#### [Task to carry out]
Please copy every record below exactly and leave out the pictures.

#### [Records provided]
=== Section Start ===
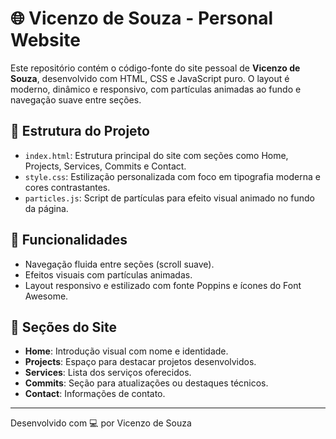 # 🌐 Vicenzo de Souza - Personal Website

Este repositório contém o código-fonte do site pessoal de **Vicenzo de Souza**, desenvolvido com HTML, CSS e JavaScript puro. O layout é moderno, dinâmico e responsivo, com partículas animadas ao fundo e navegação suave entre seções.

## 📁 Estrutura do Projeto

- `index.html`: Estrutura principal do site com seções como Home, Projects, Services, Commits e Contact.
- `style.css`: Estilização personalizada com foco em tipografia moderna e cores contrastantes.
- `particles.js`: Script de partículas para efeito visual animado no fundo da página.

## 🎯 Funcionalidades

- Navegação fluida entre seções (scroll suave).
- Efeitos visuais com partículas animadas.
- Layout responsivo e estilizado com fonte Poppins e ícones do Font Awesome.

## 📌 Seções do Site

- **Home**: Introdução visual com nome e identidade.
- **Projects**: Espaço para destacar projetos desenvolvidos.
- **Services**: Lista dos serviços oferecidos.
- **Commits**: Seção para atualizações ou destaques técnicos.
- **Contact**: Informações de contato.

---

Desenvolvido com 💻 por Vicenzo de Souza
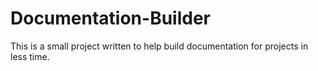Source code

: # Documentation-Builder
This is a small project written to help build documentation for projects in less time.

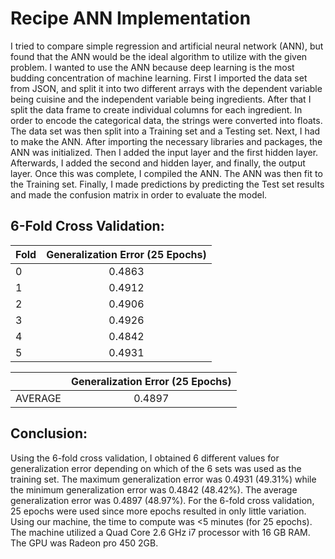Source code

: # Recipe ANN Implementation

I tried to compare simple regression and artificial neural network (ANN), but found that the ANN would be the ideal algorithm to utilize with the given problem. I wanted to use the ANN because deep learning is the most budding concentration of machine learning. First I imported the data set from JSON, and split it into two different arrays with the dependent variable being cuisine and the independent variable being ingredients. After that I split the data frame to create individual columns for each ingredient. In order to encode the categorical data, the strings were converted into floats. The data set was then split into a Training set and a Testing set. Next, I had to make the ANN. After importing the necessary libraries and packages, the ANN was initialized. Then I added the input layer and the first hidden layer. Afterwards, I added the second and hidden layer, and finally, the output layer. Once this was complete, I compiled the ANN. The ANN was then fit to the Training set. Finally, I made predictions by predicting the Test set results and made the confusion matrix in order to evaluate the model.

## 6-Fold Cross Validation:

| Fold        | Generalization Error (25 Epochs) |
| ------------- |:-------------:|
|   0   | 0.4863 |
|   1   | 0.4912 |
|   2   | 0.4906 |
|   3   | 0.4926 |
|   4   | 0.4842 |
|   5   | 0.4931 |

|         | Generalization Error (25 Epochs) |
| ------------- |:-------------:|
| AVERAGE | 0.4897 |
	
## Conclusion:	

Using the 6-fold cross validation, I obtained 6 different values for generalization error depending on which of the 6 sets was used as the training set. The maximum generalization error was 0.4931 (49.31%) while the minimum generalization error was 0.4842 (48.42%). The average generalization error was 0.4897 (48.97%). For the 6-fold cross validation, 25 epochs were used since more epochs resulted in only little variation. Using our machine, the time to compute was <5 minutes (for 25 epochs). The machine utilized a Quad Core 2.6 GHz i7 processor with 16 GB RAM. The GPU was Radeon pro 450 2GB.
=== Section End ===
#### [Solution]
 # 🌐 Vicenzo de Souza - Personal Website

Este repositório contém o código-fonte do site pessoal de **Vicenzo de Souza**, desenvolvido com HTML, CSS e JavaScript puro. O layout é moderno, dinâmico e responsivo, com partículas animadas ao fundo e navegação suave entre seções.

## 📁 Estrutura do Projeto

- `index.html`: Estrutura principal do site com seções como Home, Projects, Services, Commits e Contact.
- `style.css`: Estilização personalizada com foco em tipografia moderna e cores contrastantes.
- `particles.js`: Script de partículas para efeito visual animado no fundo da página.

## 🎯 Funcionalidades

- Navegação fluida entre seções (scroll suave).
- Efeitos visuais com partículas animadas.
- Layout responsivo e estilizado com fonte Poppins e ícones do Font Awesome.

## 📌 Seções do Site

- **Home**: Introdução visual com nome e identidade.
- **Projects**: Espaço para destacar projetos desenvolvidos.
- **Services**: Lista dos serviços oferecidos.
- **Commits**: Seção para atualizações ou destaques técnicos.
- **Contact**: Informações de contato.

---

Desenvolvido com 💻 por Vicenzo de Souza
Source code

: # Documentation-Builder
This is a small project written to help build documentation for projects in less time.

Source code

: # Recipe ANN Implementation

I tried to compare simple regression and artificial neural network (ANN), but found that the ANN would be the ideal algorithm to utilize with the given problem. I wanted to use the ANN because deep learning is the most budding concentration of machine learning. First I imported the data set from JSON, and split it into two different arrays with the dependent variable being cuisine and the independent variable being ingredients. After that I split the data frame to create individual columns for each ingredient. In order to encode the categorical data, the strings were converted into floats. The data set was then split into a Training set and a Testing set. Next, I had to make the ANN. After importing the necessary libraries and packages, the ANN was initialized. Then I added the input layer and the first hidden layer. Afterwards, I added the second and hidden layer, and finally, the output layer. Once this was complete, I compiled the ANN. The ANN was then fit to the Training set. Finally, I made predictions by predicting the Test set results and made the confusion matrix in order to evaluate the model.

## 6-Fold Cross Validation:

| Fold        | Generalization Error (25 Epochs) |
| ------------- |:-------------:|
|   0   | 0.4863 |
|   1   | 0.4912 |
|   2   | 0.4906 |
|   3   | 0.4926 |
|   4   | 0.4842 |
|   5   | 0.4931 |

|         | Generalization Error (25 Epochs) |
| ------------- |:-------------:|
| AVERAGE | 0.4897 |
	
## Conclusion:	

Using the 6-fold cross validation, I obtained 6 different values for generalization error depending on which of the 6 sets was used as the training set. The maximum generalization error was 0.4931 (49.31%) while the minimum generalization error was 0.4842 (48.42%). The average generalization error was 0.4897 (48.97%). For the 6-fold cross validation, 25 epochs were used since more epochs resulted in only little variation. Using our machine, the time to compute was <5 minutes (for 25 epochs). The machine utilized a Quad Core 2.6 GHz i7 processor with 16 GB RAM. The GPU was Radeon pro 450 2GB.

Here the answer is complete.